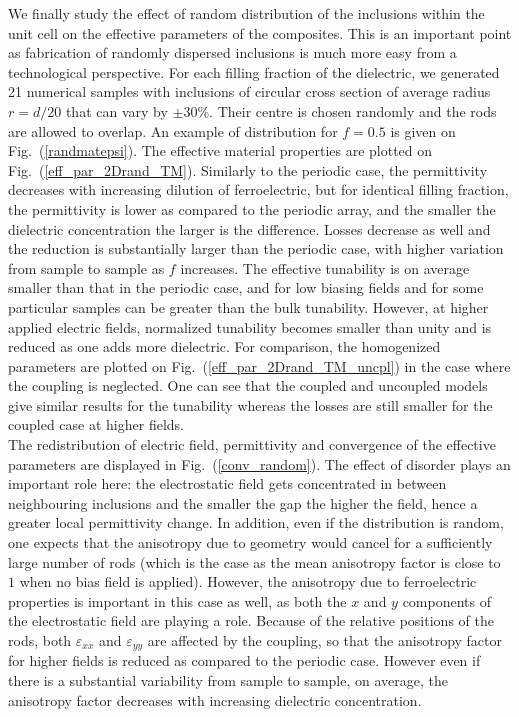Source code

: \documentclass[%
 aip,
 amsmath,amssymb,
 reprint,%
linenumbers
]{revtex4-1}
\newcommand{\fig}[1]{Fig.~(\ref{#1})}
\begin{document}
We finally study the effect of random distribution of the inclusions within the unit cell on the effective parameters of the
composites. This is an important point as fabrication of randomly dispersed
inclusions is much more easy from a technological perspective. For each filling fraction of the dielectric,
we generated 21 numerical samples with inclusions of circular cross section of average radius
$r=d/20$ that can vary by $\pm 30\%$. Their centre is chosen randomly and the
rods are allowed to overlap. An example of distribution for $f=0.5$ is given on \fig{randmatepsi}.
The effective material properties are plotted on \fig{eff_par_2Drand_TM}.
Similarly to the periodic case, the permittivity decreases with increasing dilution of
ferroelectric, but for identical filling fraction,
the permittivity is lower as compared to the periodic array, and the smaller the dielectric concentration the larger
is the difference. Losses decrease as well and the reduction is substantially larger
than the periodic case, with higher variation from sample to sample as $f$ increases.
The effective tunability is on average smaller than that in the periodic case, and
for low biasing fields and for some particular samples can be greater than the bulk tunability. However,
at higher applied electric fields, normalized tunability becomes smaller than unity and
is reduced as one adds more dielectric. For comparison, the homogenized
parameters are plotted on \fig{eff_par_2Drand_TM_uncpl} in the case where the coupling is
neglected. One can see that the coupled and uncoupled models give
similar results for the tunability whereas the losses are still smaller for the coupled case
at higher fields.\\
The redistribution of electric field, permittivity and convergence of
the effective parameters are displayed in \fig{conv_random}. The effect of
disorder plays an important role here: the electrostatic field gets concentrated
in between neighbouring inclusions and the smaller the gap the higher the field, hence
a greater local permittivity change. In addition, even if the distribution is
random, one expects that the anisotropy due to geometry would cancel for a sufficiently large number
of rods (which is the case as the mean anisotropy factor is close to $1$ when no
bias field is applied). However, the anisotropy due to ferroelectric properties is
important in this case as well, as both the $x$ and $y$ components of the electrostatic field
are playing a role.
Because of the relative positions of the rods, both $\varepsilon_{xx}$ and $\varepsilon_{yy}$ are affected
by the coupling, so that the anisotropy factor for higher fields is reduced as compared to the periodic case.
However even if there is a substantial variability from sample to sample, on average, the anisotropy factor
decreases with increasing dielectric concentration.
\end{document}
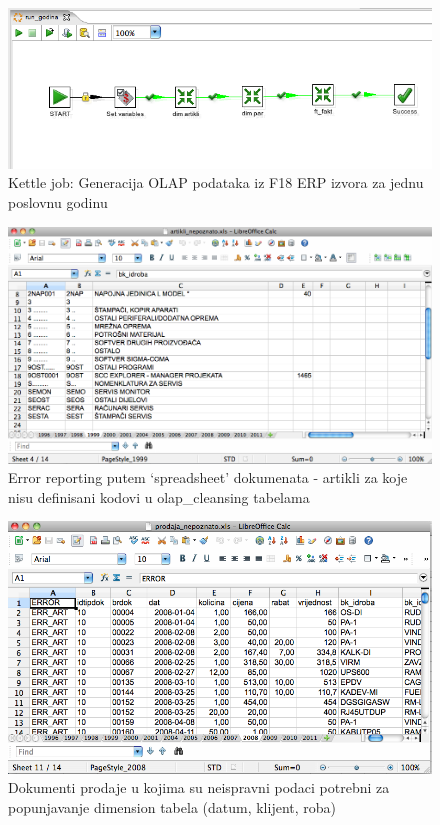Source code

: \documentclass[times, utf8, seminar]{fit}
\begin{document}
\begin{figure}[H]
\centering
\includegraphics[width=15cm]{img/kettle_job_run_godina.png}
\caption{Kettle job: Generacija OLAP podataka iz F18 ERP izvora za jednu poslovnu godinu}
\end{figure}


\begin{figure}[H]
\centering
\includegraphics[width=15cm]{img/nepoznato_artikli.png}
\caption{Error reporting putem `spreadsheet' dokumenata - artikli za koje nisu definisani kodovi u olap\_cleansing tabelama}
\end{figure}

\begin{figure}[H]
\centering
\includegraphics[width=15cm]{img/nepoznato_prodaja.png}
\caption{Dokumenti prodaje u kojima su neispravni podaci potrebni za popunjavanje dimension tabela (datum, klijent, roba) }
\end{figure}
\end{document}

——————

== THE PROBLEM ==
Reply with the number of lines in the preceding entries that contain "more", and no other words.

== SOLUTION ==
2